Parmesan baked eggs over bacon, mushroom, leek, and arugula hash

By • March 29, 2011 • 0 Comments



Author Notes: This is an easy, quick, and quite flavorful brunch dish-- or weeknight meal-in-a-bowl-- which lends itself well to substitution or experimentation.Bows+Arrows

Serves one

  • 2 eggs
  • 3 bacon strips, chopped into lardons
  • 4 small brown mushrooms, sliced
  • 3/4 cups leeks, sliced into thin rings
  • 3 cloves garlic, minced
  • 1 cup arugula, chopped coarsely
  • 2 tablespoons Parmesan, grated
  • cayenne and black pepper, to taste
  1. Preheat oven to 350°.
  2. Set a large cast-iron skillet over medium-high heat.

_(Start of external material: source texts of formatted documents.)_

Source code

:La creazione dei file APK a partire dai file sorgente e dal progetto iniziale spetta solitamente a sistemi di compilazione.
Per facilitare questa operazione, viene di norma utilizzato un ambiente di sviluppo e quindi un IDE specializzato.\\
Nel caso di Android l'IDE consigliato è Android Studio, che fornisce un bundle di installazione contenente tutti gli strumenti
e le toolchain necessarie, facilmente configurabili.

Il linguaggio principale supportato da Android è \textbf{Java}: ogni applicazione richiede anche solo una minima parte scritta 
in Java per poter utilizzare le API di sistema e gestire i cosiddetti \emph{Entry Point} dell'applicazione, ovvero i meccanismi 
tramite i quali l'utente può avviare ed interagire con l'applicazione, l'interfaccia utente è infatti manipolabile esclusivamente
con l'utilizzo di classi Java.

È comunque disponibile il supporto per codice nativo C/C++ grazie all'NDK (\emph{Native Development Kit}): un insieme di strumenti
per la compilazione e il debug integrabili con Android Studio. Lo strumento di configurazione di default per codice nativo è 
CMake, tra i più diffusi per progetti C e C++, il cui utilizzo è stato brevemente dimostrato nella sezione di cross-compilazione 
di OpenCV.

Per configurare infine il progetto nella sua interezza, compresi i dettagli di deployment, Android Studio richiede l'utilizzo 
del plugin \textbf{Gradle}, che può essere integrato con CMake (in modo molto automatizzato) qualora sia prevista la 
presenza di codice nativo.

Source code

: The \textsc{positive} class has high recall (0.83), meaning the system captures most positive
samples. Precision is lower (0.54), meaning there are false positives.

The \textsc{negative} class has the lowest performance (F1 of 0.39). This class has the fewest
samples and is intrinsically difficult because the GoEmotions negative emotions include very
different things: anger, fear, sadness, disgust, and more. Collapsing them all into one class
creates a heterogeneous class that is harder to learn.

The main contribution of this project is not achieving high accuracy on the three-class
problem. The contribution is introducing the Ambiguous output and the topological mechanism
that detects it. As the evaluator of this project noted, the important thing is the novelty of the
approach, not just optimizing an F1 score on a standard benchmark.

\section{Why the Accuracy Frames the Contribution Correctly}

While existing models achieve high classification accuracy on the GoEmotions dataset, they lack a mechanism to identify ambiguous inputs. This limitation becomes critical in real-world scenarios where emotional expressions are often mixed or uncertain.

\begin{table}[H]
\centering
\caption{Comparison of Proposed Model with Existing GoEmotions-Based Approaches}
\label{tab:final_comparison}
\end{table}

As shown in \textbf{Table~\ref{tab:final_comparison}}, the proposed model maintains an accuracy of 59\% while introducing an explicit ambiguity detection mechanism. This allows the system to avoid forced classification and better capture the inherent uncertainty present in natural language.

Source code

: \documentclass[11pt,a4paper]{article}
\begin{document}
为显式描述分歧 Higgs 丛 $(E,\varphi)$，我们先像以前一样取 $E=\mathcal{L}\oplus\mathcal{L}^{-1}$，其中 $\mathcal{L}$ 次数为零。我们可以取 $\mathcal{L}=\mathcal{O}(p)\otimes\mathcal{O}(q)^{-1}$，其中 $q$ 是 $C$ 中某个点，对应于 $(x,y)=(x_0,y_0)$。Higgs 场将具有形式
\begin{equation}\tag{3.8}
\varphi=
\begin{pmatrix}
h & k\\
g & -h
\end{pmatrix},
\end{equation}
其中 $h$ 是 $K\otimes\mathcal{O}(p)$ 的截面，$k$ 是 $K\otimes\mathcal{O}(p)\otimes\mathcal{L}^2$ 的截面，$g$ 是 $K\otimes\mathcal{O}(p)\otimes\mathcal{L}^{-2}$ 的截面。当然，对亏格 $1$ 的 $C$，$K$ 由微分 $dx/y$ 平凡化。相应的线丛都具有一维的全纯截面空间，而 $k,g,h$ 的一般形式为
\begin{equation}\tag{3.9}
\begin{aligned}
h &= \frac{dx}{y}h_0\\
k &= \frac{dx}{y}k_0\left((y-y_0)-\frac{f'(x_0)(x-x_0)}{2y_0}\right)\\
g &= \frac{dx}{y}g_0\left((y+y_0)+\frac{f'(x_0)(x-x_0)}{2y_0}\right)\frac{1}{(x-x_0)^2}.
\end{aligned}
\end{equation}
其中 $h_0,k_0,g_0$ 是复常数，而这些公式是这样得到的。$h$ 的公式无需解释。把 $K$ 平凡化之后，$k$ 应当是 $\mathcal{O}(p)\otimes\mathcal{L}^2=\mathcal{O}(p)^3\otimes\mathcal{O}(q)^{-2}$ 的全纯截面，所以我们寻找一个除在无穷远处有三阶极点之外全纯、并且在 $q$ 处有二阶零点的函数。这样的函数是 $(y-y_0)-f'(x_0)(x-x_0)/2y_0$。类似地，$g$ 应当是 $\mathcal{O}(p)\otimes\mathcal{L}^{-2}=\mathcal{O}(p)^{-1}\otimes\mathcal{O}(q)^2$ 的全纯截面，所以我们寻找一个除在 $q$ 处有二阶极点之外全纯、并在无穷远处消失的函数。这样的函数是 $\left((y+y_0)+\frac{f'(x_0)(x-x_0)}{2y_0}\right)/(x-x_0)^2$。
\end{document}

Add bacon lardons when hot, and fry until nearly crisp.
  3. Remove cooked bacon into ramekin or stoneware bowl, along with 1/4 of bacon grease.

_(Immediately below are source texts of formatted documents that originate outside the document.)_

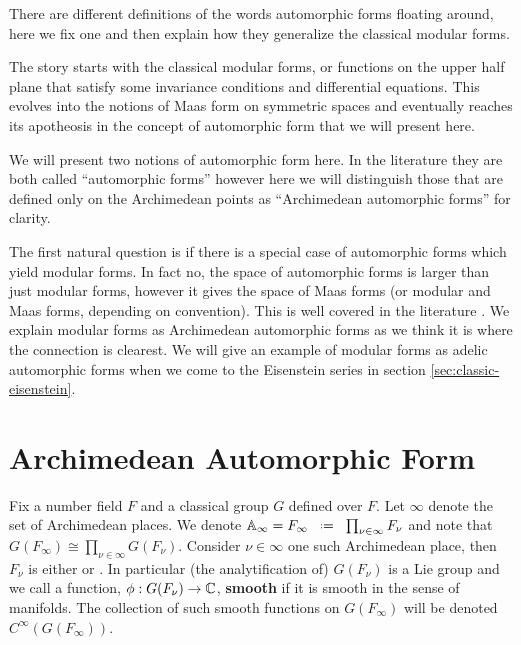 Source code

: There are different definitions of the words automorphic forms floating around, here we fix one and then explain how they generalize the classical modular forms.

The story starts with the classical modular forms, or functions on the upper half plane that satisfy some invariance conditions and differential equations. This evolves into the notions of Maas form on symmetric spaces and eventually reaches its apotheosis in the concept of automorphic form that we will present here. 

We will present two notions of automorphic form here. In the literature they are both called ``automorphic forms'' however here we will distinguish those that are defined only on the Archimedean points as ``Archimedean automorphic forms'' for clarity.

The first natural question is if there is a special case of automorphic forms which yield modular forms. In fact no, the space of automorphic forms is larger than just modular forms, however it gives the space of Maas forms (or modular and Maas forms, depending on convention). This is well covered in the literature \cite{emertonCLASSICALMODULARFORMS}\cite[3.2]{bumpAutomorphicFormsRepresentations1997}\cite{booherVIEWINGMODULARFORMS}\cite{garrettTransitionEisensteinSeries2016}. We explain modular forms as Archimedean automorphic forms as we think it is where the connection is clearest. We will give an example of modular forms as adelic automorphic forms when we come to the Eisenstein series in section \ref{sec:classic-eisenstein}.




\section{Archimedean Automorphic Form}
Fix a number field \(F\) and a classical group \(G\) defined over \(F\). Let \(\infty\) denote the set of Archimedean places. We denote \(\A_\infty = F_\infty \defeq \prod_{\nu\in\infty} F_\nu\) and note that \(G(F_\infty) \cong \prod_{\nu\in\infty}G(F_\nu)\). Consider \(\nu\in \infty\) one such Archimedean place, then \(F_\nu\) is either \R or \C. In particular (the analytification of) \(G(F_\nu)\) is a Lie group and we call a function, \(\phi: G(F_\nu) \to \C\), \textbf{smooth}  if it is smooth in the sense of manifolds. The collection of such smooth functions on \(G(F_\infty)\) will be denoted \(C^\infty(G(F_\infty))\).

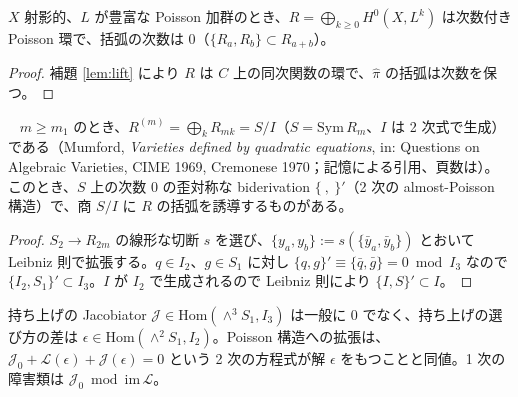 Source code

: \begin{prop}\tP\label{prop:graded}
$X$ 射影的、$L$ が豊富な Poisson 加群のとき、$R=\bigoplus_{k\ge0}H^0(X,L^k)$ は次数付き Poisson 環で、括弧の次数は 0（$\{R_a,R_b\}\subset R_{a+b}$）。
\end{prop}
\begin{proof}
補題 \ref{lem:lift} により $R$ は $C$ 上の同次関数の環で、$\hat\pi$ の括弧は次数を保つ。\qedhere
\end{proof}
\begin{prop}\tP\ \tC\label{prop:almost}
$m\ge m_1$ のとき、$R^{(m)}=\bigoplus_kR_{mk}=S/I$（$S=\mathrm{Sym}\,R_m$、$I$ は 2 次式で生成）である（Mumford, \emph{Varieties defined by quadratic equations}, in: Questions on Algebraic Varieties, CIME 1969, Cremonese 1970；記憶による引用、頁数は\tQ）。このとき、$S$ 上の次数 0 の歪対称な biderivation $\{\ ,\ \}'$（2 次の almost-Poisson 構造）で、商 $S/I$ に $R$ の括弧を誘導するものがある。
\end{prop}
\begin{proof}
$S_2\to R_{2m}$ の線形な切断 $s$ を選び、$\{y_a,y_b\}:=s(\{\bar y_a,\bar y_b\})$ とおいて Leibniz 則で拡張する。$q\in I_2$、$g\in S_1$ に対し $\{q,g\}'\equiv\{\bar q,\bar g\}=0\bmod I_3$ なので $\{I_2,S_1\}'\subset I_3$。$I$ が $I_2$ で生成されるので Leibniz 則により $\{I,S\}'\subset I$。\qedhere
\end{proof}
\noindent 持ち上げの Jacobiator $\mathcal J\in\mathrm{Hom}(\wedge^3S_1,I_3)$ は一般に 0 でなく、持ち上げの選び方の差は $\epsilon\in\mathrm{Hom}(\wedge^2S_1,I_2)$。Poisson 構造への拡張は、$\mathcal J_0+\mathcal L(\epsilon)+\mathcal J(\epsilon)=0$ という 2 次の方程式が解 $\epsilon$ をもつことと同値。1 次の障害類は $\mathcal J_0\bmod\mathrm{im}\,\mathcal L$。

  4. Sauté mushrooms and leeks in the greased skillet, stirring often, until both are tender, about three minutes. Add garlic and arugula, and sauté for one minute, stirring constantly.
  5. Remove cooked ingredients into ramekin with bacon. Form an indent in the middle of ramekin, and crack two eggs into depression. Be sure to keep yolks from touching the edge of bowl, or they will set too quickly.

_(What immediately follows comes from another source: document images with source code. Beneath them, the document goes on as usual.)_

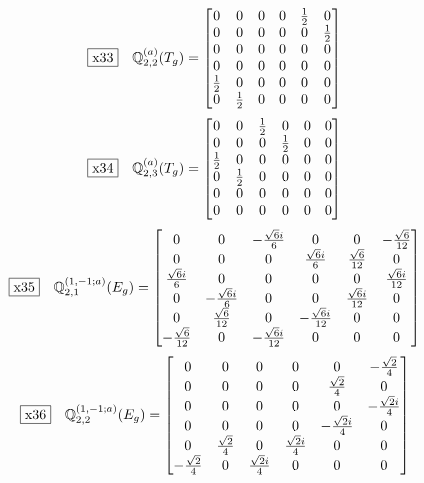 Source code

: \documentclass[fleqn,10pt,landscape]{jsarticle}
\begin{document}
\begin{dmath*}
\fbox{x33}\quad \mathbb{Q}_{2,2}^{(a)}(T_{g})=\begin{bmatrix} 0 & 0 & 0 & 0 & \frac{1}{2} & 0 \\ 0 & 0 & 0 & 0 & 0 & \frac{1}{2} \\ 0 & 0 & 0 & 0 & 0 & 0 \\ 0 & 0 & 0 & 0 & 0 & 0 \\ \frac{1}{2} & 0 & 0 & 0 & 0 & 0 \\ 0 & \frac{1}{2} & 0 & 0 & 0 & 0 \end{bmatrix}
\end{dmath*}
\begin{dmath*}
\fbox{x34}\quad \mathbb{Q}_{2,3}^{(a)}(T_{g})=\begin{bmatrix} 0 & 0 & \frac{1}{2} & 0 & 0 & 0 \\ 0 & 0 & 0 & \frac{1}{2} & 0 & 0 \\ \frac{1}{2} & 0 & 0 & 0 & 0 & 0 \\ 0 & \frac{1}{2} & 0 & 0 & 0 & 0 \\ 0 & 0 & 0 & 0 & 0 & 0 \\ 0 & 0 & 0 & 0 & 0 & 0 \end{bmatrix}
\end{dmath*}
\begin{dmath*}
\fbox{x35}\quad \mathbb{Q}_{2,1}^{(1,-1;a)}(E_{g})=\begin{bmatrix} 0 & 0 & - \frac{\sqrt{6} i}{6} & 0 & 0 & - \frac{\sqrt{6}}{12} \\ 0 & 0 & 0 & \frac{\sqrt{6} i}{6} & \frac{\sqrt{6}}{12} & 0 \\ \frac{\sqrt{6} i}{6} & 0 & 0 & 0 & 0 & \frac{\sqrt{6} i}{12} \\ 0 & - \frac{\sqrt{6} i}{6} & 0 & 0 & \frac{\sqrt{6} i}{12} & 0 \\ 0 & \frac{\sqrt{6}}{12} & 0 & - \frac{\sqrt{6} i}{12} & 0 & 0 \\ - \frac{\sqrt{6}}{12} & 0 & - \frac{\sqrt{6} i}{12} & 0 & 0 & 0 \end{bmatrix}
\end{dmath*}
\begin{dmath*}
\fbox{x36}\quad \mathbb{Q}_{2,2}^{(1,-1;a)}(E_{g})=\begin{bmatrix} 0 & 0 & 0 & 0 & 0 & - \frac{\sqrt{2}}{4} \\ 0 & 0 & 0 & 0 & \frac{\sqrt{2}}{4} & 0 \\ 0 & 0 & 0 & 0 & 0 & - \frac{\sqrt{2} i}{4} \\ 0 & 0 & 0 & 0 & - \frac{\sqrt{2} i}{4} & 0 \\ 0 & \frac{\sqrt{2}}{4} & 0 & \frac{\sqrt{2} i}{4} & 0 & 0 \\ - \frac{\sqrt{2}}{4} & 0 & \frac{\sqrt{2} i}{4} & 0 & 0 & 0 \end{bmatrix}
\end{dmath*}
\end{document}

  6. Put ramekin in preheated oven. Bake for ~6 minutes, until egg whites are nearly set.
  7. Remove ramekin and sprinkle Parmesan, cayenne, and black pepper on eggs. Turn on broiler and return ramekin to oven.
  8. Broil for ~2 minutes, until whites have set but yolks still run. Remove and serve immediately.